NH13B-05:
Virtual California: Earthquake Statistics, Surface Deformation Patterns, Surface Gravity Changes and InSAR Interferograms for Arbitrary Fault Geometries

Monday, 15 December 2014: 2:35 PM
Kasey Schultz1, Michael K Sachs1, Eric M Heien1, John B Rundle1, Jose Fernandez2, Donald Turcotte1 and Andrea Donnellan3, (1)University of California Davis, Davis, CA, United States, (2)Complutense University of Madrid, Madrid, Spain, (3)NASA Jet Propulsion Laboratory, Pasadena, CA, United States
Abstract:
With the ever increasing number of geodetic monitoring satellites, it is vital to have a variety of geophysical numerical simulators to produce sample/model datasets. Just as hurricane forecasts are derived from the consensus among multiple atmospheric models, earthquake forecasts cannot be derived from a single comprehensive model. Here we present the functionality of Virtual California, a numerical simulator that can generate sample surface deformations, surface gravity changes, and InSAR interferograms in addition to producing earthquake statistics and forecasts.
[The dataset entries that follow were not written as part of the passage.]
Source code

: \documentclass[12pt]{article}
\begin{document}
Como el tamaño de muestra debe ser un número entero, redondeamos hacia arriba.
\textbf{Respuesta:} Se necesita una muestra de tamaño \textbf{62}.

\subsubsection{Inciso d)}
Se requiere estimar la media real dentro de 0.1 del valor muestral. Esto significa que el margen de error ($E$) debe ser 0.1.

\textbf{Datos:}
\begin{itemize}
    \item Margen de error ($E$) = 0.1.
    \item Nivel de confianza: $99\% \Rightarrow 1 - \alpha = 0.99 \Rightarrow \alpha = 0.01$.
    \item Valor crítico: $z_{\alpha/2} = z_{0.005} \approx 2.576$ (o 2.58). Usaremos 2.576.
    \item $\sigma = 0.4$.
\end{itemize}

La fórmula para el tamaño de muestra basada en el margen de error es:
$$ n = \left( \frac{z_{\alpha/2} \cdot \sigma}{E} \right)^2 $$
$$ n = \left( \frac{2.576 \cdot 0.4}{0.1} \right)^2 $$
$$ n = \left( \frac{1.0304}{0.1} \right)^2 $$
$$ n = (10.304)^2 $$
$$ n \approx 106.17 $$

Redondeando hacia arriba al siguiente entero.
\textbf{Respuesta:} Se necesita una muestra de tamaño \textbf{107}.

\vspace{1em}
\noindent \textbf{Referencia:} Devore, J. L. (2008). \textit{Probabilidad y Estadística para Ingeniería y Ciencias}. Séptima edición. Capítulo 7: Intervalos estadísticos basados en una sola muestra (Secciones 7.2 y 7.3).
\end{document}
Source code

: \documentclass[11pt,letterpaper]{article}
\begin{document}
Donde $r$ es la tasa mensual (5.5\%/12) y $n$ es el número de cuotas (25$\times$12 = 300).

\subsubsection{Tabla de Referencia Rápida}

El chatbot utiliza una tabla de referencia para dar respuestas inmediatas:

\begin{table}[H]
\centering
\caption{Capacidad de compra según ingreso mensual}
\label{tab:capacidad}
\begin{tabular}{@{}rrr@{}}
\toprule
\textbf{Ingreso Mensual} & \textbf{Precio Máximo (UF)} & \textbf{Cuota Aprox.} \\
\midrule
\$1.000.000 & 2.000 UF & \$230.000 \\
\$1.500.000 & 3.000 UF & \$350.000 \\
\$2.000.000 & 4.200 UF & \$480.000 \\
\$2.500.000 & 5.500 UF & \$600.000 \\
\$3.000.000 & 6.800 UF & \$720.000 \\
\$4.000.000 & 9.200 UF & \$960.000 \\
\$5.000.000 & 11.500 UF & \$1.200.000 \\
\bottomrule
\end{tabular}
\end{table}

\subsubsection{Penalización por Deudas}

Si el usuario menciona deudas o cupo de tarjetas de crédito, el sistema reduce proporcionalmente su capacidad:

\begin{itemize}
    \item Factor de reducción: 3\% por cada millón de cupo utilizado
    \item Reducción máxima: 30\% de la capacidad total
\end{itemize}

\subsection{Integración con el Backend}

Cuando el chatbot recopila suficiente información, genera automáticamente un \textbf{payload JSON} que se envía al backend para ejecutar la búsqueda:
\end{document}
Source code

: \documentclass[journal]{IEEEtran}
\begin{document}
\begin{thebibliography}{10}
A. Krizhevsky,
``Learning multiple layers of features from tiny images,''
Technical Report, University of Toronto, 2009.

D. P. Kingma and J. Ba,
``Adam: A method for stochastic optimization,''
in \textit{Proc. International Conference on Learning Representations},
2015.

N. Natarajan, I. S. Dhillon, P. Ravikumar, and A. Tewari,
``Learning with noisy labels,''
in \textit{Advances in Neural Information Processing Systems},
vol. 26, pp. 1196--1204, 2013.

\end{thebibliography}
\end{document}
Virtual California is a boundary element code designed to explore the seismicity of today’s fault systems. For arbitrary input fault geometry, Virtual California can output simulated seismic histories of 50,000 years or more. Using co-seismic slips from the output data, we generate surface deformation maps, surface gravity change maps, and InSAR interferograms as viewed by an orbiting satellite. Furthermore, using the times between successive earthquakes we generate probability distributions and earthquake forecasts.

Virtual California is now supported by the Computational Infrastructure for Geodynamics. The source code is available for download and it comes with a users’ manual. The manual includes instructions on how to generate fault models from scratch, how to deploy the simulator across a parallel computing environment, etc.